Un dossier sensible arrive à la barre à Amiens
Le tribunal correctionnel d’Amiens ouvre, lundi, un procès au long cours qui retient l’attention bien au-delà de la Somme. Quatre dirigeants de la société immobilière Finaxiome y comparaissent, accusés d’avoir trompé des acheteurs de logements défiscalisés dans de nombreuses régions françaises. L’audience doit se poursuivre jusqu’au 10 juillet, avec une salle d’audience appelée à accueillir un nombre inhabituel de parties civiles.
Des promesses de livraisons et des reports à répétition
Selon l’accusation, la société, fondée en 2003 et liquidée en 2012, a proposé des appartements présentés comme des investissements « clé en main ». Les dates de remise des clés auraient cependant été sans cesse décalées. Trois fondateurs et un dirigeant sont renvoyés devant le tribunal pour des qualifications distinctes : pour trois d’entre eux, escroquerie et perception anticipée de fonds ; pour le quatrième, perception anticipée de fonds et recel.
Les plaignants viennent d’horizons variés — gendarmes, enseignants, aides-soignantes — et témoignent d’un même sentiment de désillusion devant des projets qui tardaient à se concrétiser. Plus de 300 personnes se sont constituées parties civiles.
Un modèle défiscalisant fragilisé par les difficultés financières
Finaxiome évoluait sur le marché des biens destinés à la défiscalisation. D’après une avocate de victimes, l’entreprise a connu des tensions de trésorerie à partir de 2006, tout en poursuivant une activité commerciale soutenue. La défense devra répondre de ces contradictions présumées et des retards pointés par les plaignants. Dans plusieurs cas, des logements n’auraient été livrés qu’après l’activation de garanties post-liquidation. D’autres acheteurs estiment que la valeur des biens avait été surestimée.
« Cette affaire, c’est un petit Apollonia »
La comparaison revient dans les couloirs du palais. Une avocate de parties civiles rapproche le dossier Finaxiome d’un scandale bien plus massif, celui d’Apollonia, où, en janvier 2026, la justice a condamné à des peines de prison ferme les responsables d’un système qui avait lésé des centaines d’investisseurs. Ici, l’échelle est différente, mais la mécanique alléguée — démarchage d’investisseurs et retards chroniques — interroge de manière similaire.
Ce que la cour devra éclaircir
- La chronologie des difficultés financières dès 2006 et l’impact sur les livraisons.
- Le rôle précis de chacun des quatre dirigeants visés par des qualifications pénales distinctes.
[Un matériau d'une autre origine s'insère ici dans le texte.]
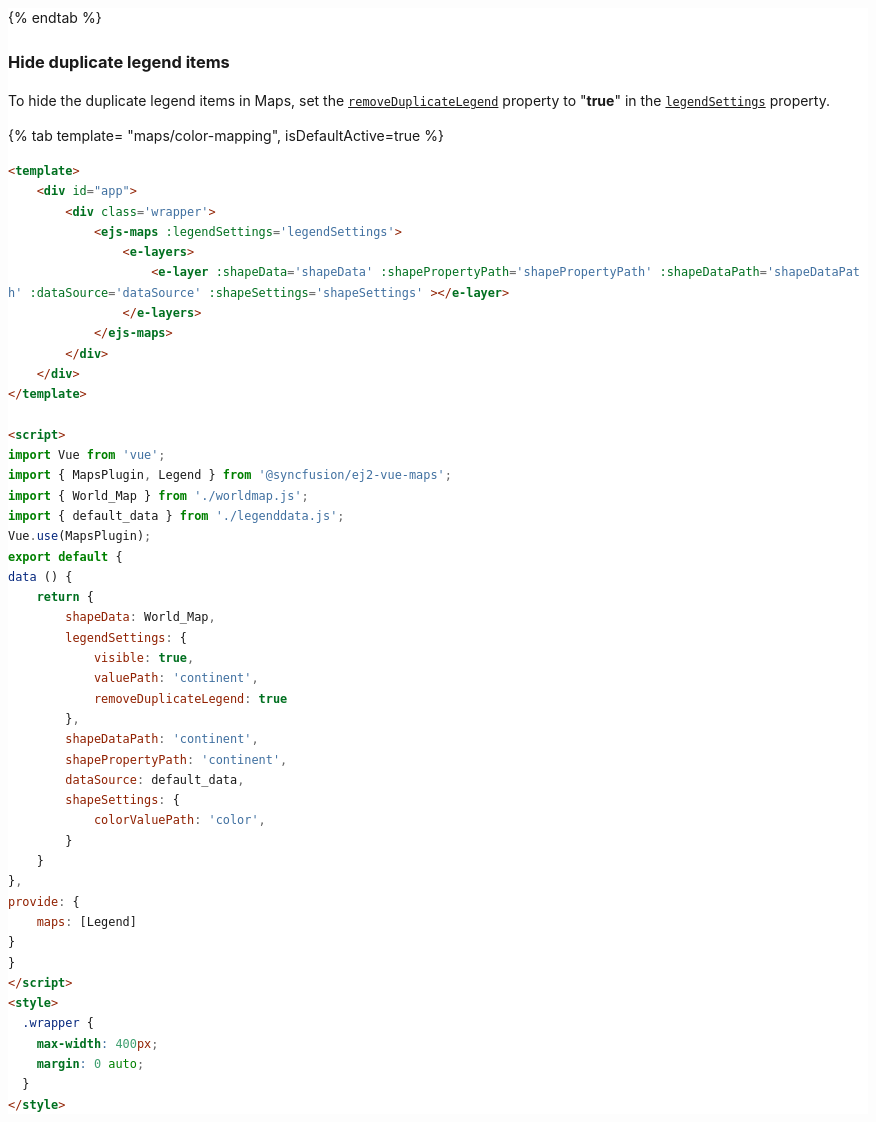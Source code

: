 {% endtab %}

### Hide duplicate legend items

To hide the duplicate legend items in Maps, set the [`removeDuplicateLegend`](../api/maps/legendSettingsModel/#removeduplicatelegend) property to "**true**" in the [`legendSettings`](../api/maps/legendSettingsModel/) property.

{% tab template= "maps/color-mapping", isDefaultActive=true %}

```html
<template>
    <div id="app">
        <div class='wrapper'>
            <ejs-maps :legendSettings='legendSettings'>
                <e-layers>
                    <e-layer :shapeData='shapeData' :shapePropertyPath='shapePropertyPath' :shapeDataPath='shapeDataPath' :dataSource='dataSource' :shapeSettings='shapeSettings' ></e-layer>
                </e-layers>
            </ejs-maps>
        </div>
    </div>
</template>

<script>
import Vue from 'vue';
import { MapsPlugin, Legend } from '@syncfusion/ej2-vue-maps';
import { World_Map } from './worldmap.js';
import { default_data } from './legenddata.js';
Vue.use(MapsPlugin);
export default {
data () {
    return {
        shapeData: World_Map,
        legendSettings: {
            visible: true,
            valuePath: 'continent',
            removeDuplicateLegend: true
        },
        shapeDataPath: 'continent',
        shapePropertyPath: 'continent',
        dataSource: default_data,
        shapeSettings: {
            colorValuePath: 'color',
        }
    }
},
provide: {
    maps: [Legend]
}
}
</script>
<style>
  .wrapper {
    max-width: 400px;
    margin: 0 auto;
  }
</style>
```
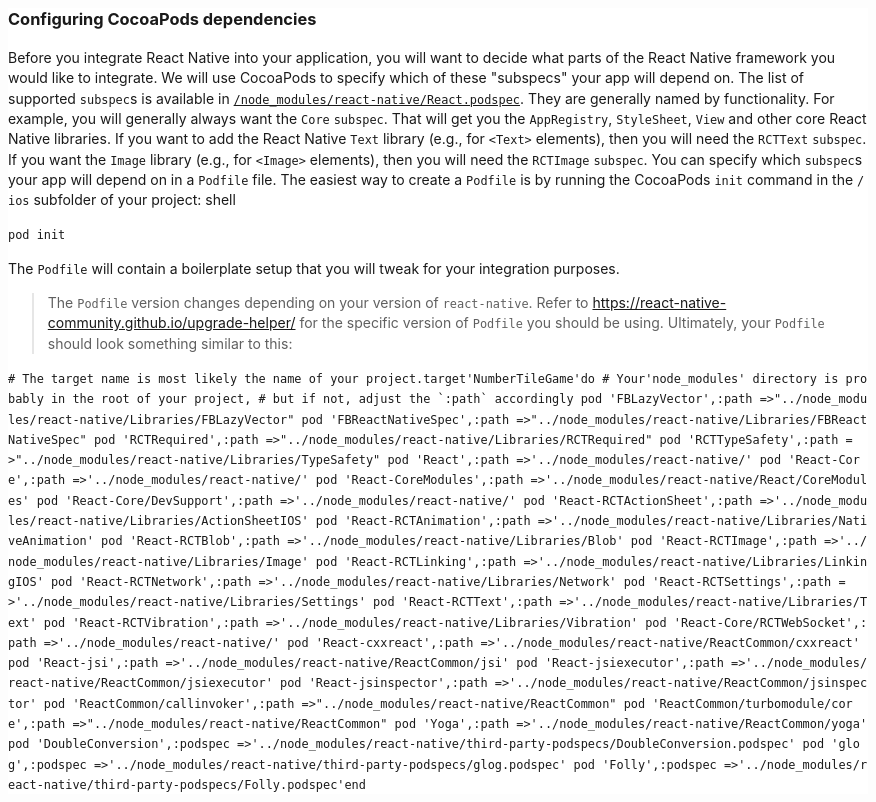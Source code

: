 ### Configuring CocoaPods dependencies[​](https://reactnative.dev/docs/0.72/integration-with-existing-apps#configuring-cocoapods-dependencies "Direct link to Configuring CocoaPods dependencies")
Before you integrate React Native into your application, you will want to decide what parts of the React Native framework you would like to integrate. We will use CocoaPods to specify which of these "subspecs" your app will depend on.
The list of supported `subspec`s is available in [`/node_modules/react-native/React.podspec`](https://github.com/facebook/react-native/blob/main/packages/react-native/React.podspec). They are generally named by functionality. For example, you will generally always want the `Core` `subspec`. That will get you the `AppRegistry`, `StyleSheet`, `View` and other core React Native libraries. If you want to add the React Native `Text` library (e.g., for `<Text>` elements), then you will need the `RCTText` `subspec`. If you want the `Image` library (e.g., for `<Image>` elements), then you will need the `RCTImage` `subspec`.
You can specify which `subspec`s your app will depend on in a `Podfile` file. The easiest way to create a `Podfile` is by running the CocoaPods `init` command in the `/ios` subfolder of your project:
shell
```
pod init
```

The `Podfile` will contain a boilerplate setup that you will tweak for your integration purposes.
> The `Podfile` version changes depending on your version of `react-native`. Refer to <https://react-native-community.github.io/upgrade-helper/> for the specific version of `Podfile` you should be using.
Ultimately, your `Podfile` should look something similar to this:
```
# The target name is most likely the name of your project.target'NumberTileGame'do # Your'node_modules' directory is probably in the root of your project, # but if not, adjust the `:path` accordingly pod 'FBLazyVector',:path =>"../node_modules/react-native/Libraries/FBLazyVector" pod 'FBReactNativeSpec',:path =>"../node_modules/react-native/Libraries/FBReactNativeSpec" pod 'RCTRequired',:path =>"../node_modules/react-native/Libraries/RCTRequired" pod 'RCTTypeSafety',:path =>"../node_modules/react-native/Libraries/TypeSafety" pod 'React',:path =>'../node_modules/react-native/' pod 'React-Core',:path =>'../node_modules/react-native/' pod 'React-CoreModules',:path =>'../node_modules/react-native/React/CoreModules' pod 'React-Core/DevSupport',:path =>'../node_modules/react-native/' pod 'React-RCTActionSheet',:path =>'../node_modules/react-native/Libraries/ActionSheetIOS' pod 'React-RCTAnimation',:path =>'../node_modules/react-native/Libraries/NativeAnimation' pod 'React-RCTBlob',:path =>'../node_modules/react-native/Libraries/Blob' pod 'React-RCTImage',:path =>'../node_modules/react-native/Libraries/Image' pod 'React-RCTLinking',:path =>'../node_modules/react-native/Libraries/LinkingIOS' pod 'React-RCTNetwork',:path =>'../node_modules/react-native/Libraries/Network' pod 'React-RCTSettings',:path =>'../node_modules/react-native/Libraries/Settings' pod 'React-RCTText',:path =>'../node_modules/react-native/Libraries/Text' pod 'React-RCTVibration',:path =>'../node_modules/react-native/Libraries/Vibration' pod 'React-Core/RCTWebSocket',:path =>'../node_modules/react-native/' pod 'React-cxxreact',:path =>'../node_modules/react-native/ReactCommon/cxxreact' pod 'React-jsi',:path =>'../node_modules/react-native/ReactCommon/jsi' pod 'React-jsiexecutor',:path =>'../node_modules/react-native/ReactCommon/jsiexecutor' pod 'React-jsinspector',:path =>'../node_modules/react-native/ReactCommon/jsinspector' pod 'ReactCommon/callinvoker',:path =>"../node_modules/react-native/ReactCommon" pod 'ReactCommon/turbomodule/core',:path =>"../node_modules/react-native/ReactCommon" pod 'Yoga',:path =>'../node_modules/react-native/ReactCommon/yoga' pod 'DoubleConversion',:podspec =>'../node_modules/react-native/third-party-podspecs/DoubleConversion.podspec' pod 'glog',:podspec =>'../node_modules/react-native/third-party-podspecs/glog.podspec' pod 'Folly',:podspec =>'../node_modules/react-native/third-party-podspecs/Folly.podspec'end
```
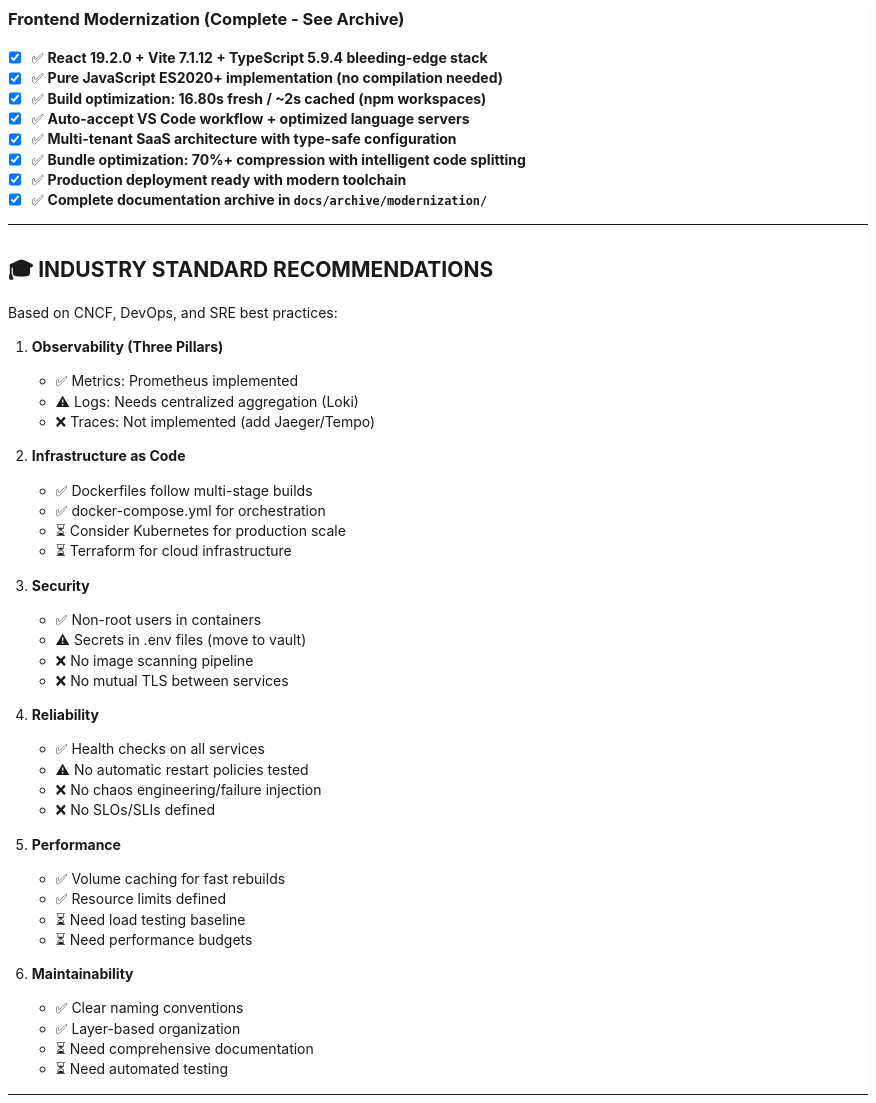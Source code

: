 ### **Frontend Modernization (Complete - See Archive)**

- [x] ✅ **React 19.2.0 + Vite 7.1.12 + TypeScript 5.9.4 bleeding-edge stack**
- [x] ✅ **Pure JavaScript ES2020+ implementation (no compilation needed)**
- [x] ✅ **Build optimization: 16.80s fresh / ~2s cached (npm workspaces)**
- [x] ✅ **Auto-accept VS Code workflow + optimized language servers**
- [x] ✅ **Multi-tenant SaaS architecture with type-safe configuration**
- [x] ✅ **Bundle optimization: 70%+ compression with intelligent code splitting**
- [x] ✅ **Production deployment ready with modern toolchain**
- [x] ✅ **Complete documentation archive in `docs/archive/modernization/`**

---

## 🎓 INDUSTRY STANDARD RECOMMENDATIONS

Based on CNCF, DevOps, and SRE best practices:

1. **Observability (Three Pillars)**

   - ✅ Metrics: Prometheus implemented
   - ⚠️ Logs: Needs centralized aggregation (Loki)
   - ❌ Traces: Not implemented (add Jaeger/Tempo)

2. **Infrastructure as Code**

   - ✅ Dockerfiles follow multi-stage builds
   - ✅ docker-compose.yml for orchestration
   - ⏳ Consider Kubernetes for production scale
   - ⏳ Terraform for cloud infrastructure

3. **Security**

   - ✅ Non-root users in containers
   - ⚠️ Secrets in .env files (move to vault)
   - ❌ No image scanning pipeline
   - ❌ No mutual TLS between services

4. **Reliability**

   - ✅ Health checks on all services
   - ⚠️ No automatic restart policies tested
   - ❌ No chaos engineering/failure injection
   - ❌ No SLOs/SLIs defined

5. **Performance**

   - ✅ Volume caching for fast rebuilds
   - ✅ Resource limits defined
   - ⏳ Need load testing baseline
   - ⏳ Need performance budgets

6. **Maintainability**
   - ✅ Clear naming conventions
   - ✅ Layer-based organization
   - ⏳ Need comprehensive documentation
   - ⏳ Need automated testing

---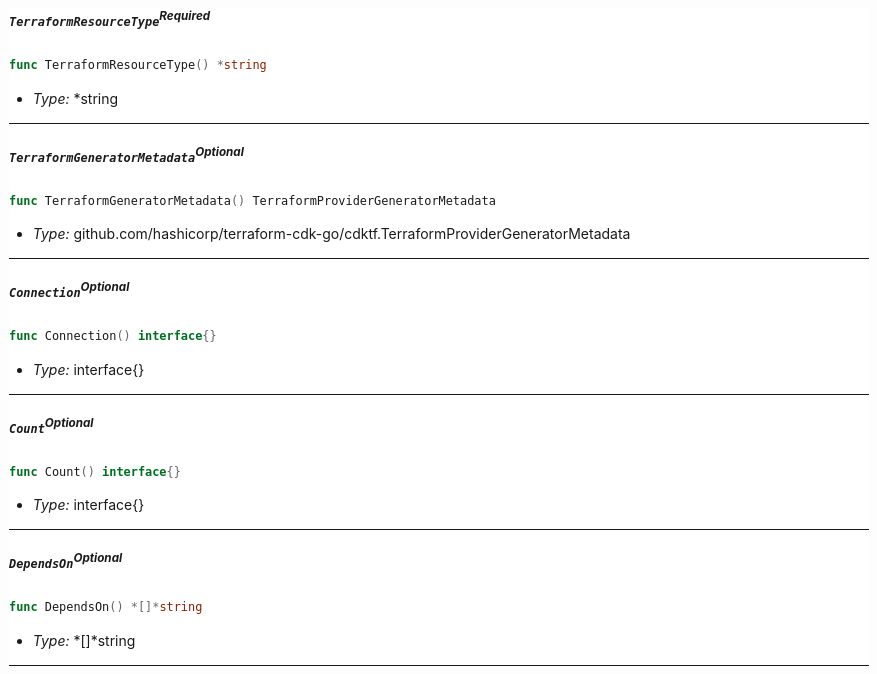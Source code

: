 ##### `TerraformResourceType`<sup>Required</sup> <a name="TerraformResourceType" id="@cdktf/provider-tfe.samlSettings.SamlSettings.property.terraformResourceType"></a>

```go
func TerraformResourceType() *string
```

- *Type:* *string

---

##### `TerraformGeneratorMetadata`<sup>Optional</sup> <a name="TerraformGeneratorMetadata" id="@cdktf/provider-tfe.samlSettings.SamlSettings.property.terraformGeneratorMetadata"></a>

```go
func TerraformGeneratorMetadata() TerraformProviderGeneratorMetadata
```

- *Type:* github.com/hashicorp/terraform-cdk-go/cdktf.TerraformProviderGeneratorMetadata

---

##### `Connection`<sup>Optional</sup> <a name="Connection" id="@cdktf/provider-tfe.samlSettings.SamlSettings.property.connection"></a>

```go
func Connection() interface{}
```

- *Type:* interface{}

---

##### `Count`<sup>Optional</sup> <a name="Count" id="@cdktf/provider-tfe.samlSettings.SamlSettings.property.count"></a>

```go
func Count() interface{}
```

- *Type:* interface{}

---

##### `DependsOn`<sup>Optional</sup> <a name="DependsOn" id="@cdktf/provider-tfe.samlSettings.SamlSettings.property.dependsOn"></a>

```go
func DependsOn() *[]*string
```

- *Type:* *[]*string

---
- La mise en jeu des garanties après la liquidation et les estimations de valeur des logements contestées par des acheteurs.
Au cœur des débats : le lien entre la commercialisation d’un produit d’investissement incitatif et l’exécution concrète des chantiers, dans un contexte où les acquéreurs comptaient sur des avantages fiscaux. Les avocats de la défense devraient, de leur côté, contester la lecture faite par l’accusation et les parties civiles, pointant la complexité de l’immobilier neuf et des aléas de chantiers.
Un procès à résonance nationale, jugé à Amiens
Le tribunal correctionnel d’Amiens devient, pendant plusieurs jours, l’épicentre judiciaire de cette affaire. La juridiction devra trancher sur la matérialité des faits reprochés — escroquerie, perception anticipée de fonds, recel — et sur les responsabilités individuelles. Le suivi serré de l’audience est d’autant plus attendu que l’entreprise, selon un conseil, a réalisé « plusieurs milliers » de logements avant sa disparition, ce qui donne la mesure des enjeux pour les investisseurs concernés et pour la compréhension des failles d’un modèle de vente très répandu au milieu des années 2000.
Repères chiffrés
| Période/Élément | Données clés |
|---|---|
| Création de Finaxiome | 2003 |
| Début des difficultés financières évoquées | 2006 |
| Liquidation | 2012 |
| Parties civiles | 300+ |
| Durée prévue des audiences | Jusqu’au 10 juillet |
Au fil des audiences, la parole des plaignants, parfois éloignés des grandes métropoles, dira aussi les effets concrets de ces retards : budgets déséquilibrés, épargne bloquée, projets familiaux contraints. La salle d’audience amiénoise donnera à entendre ces trajectoires, et la décision, attendue après les débats, fixera les responsabilités et d’éventuelles réparations.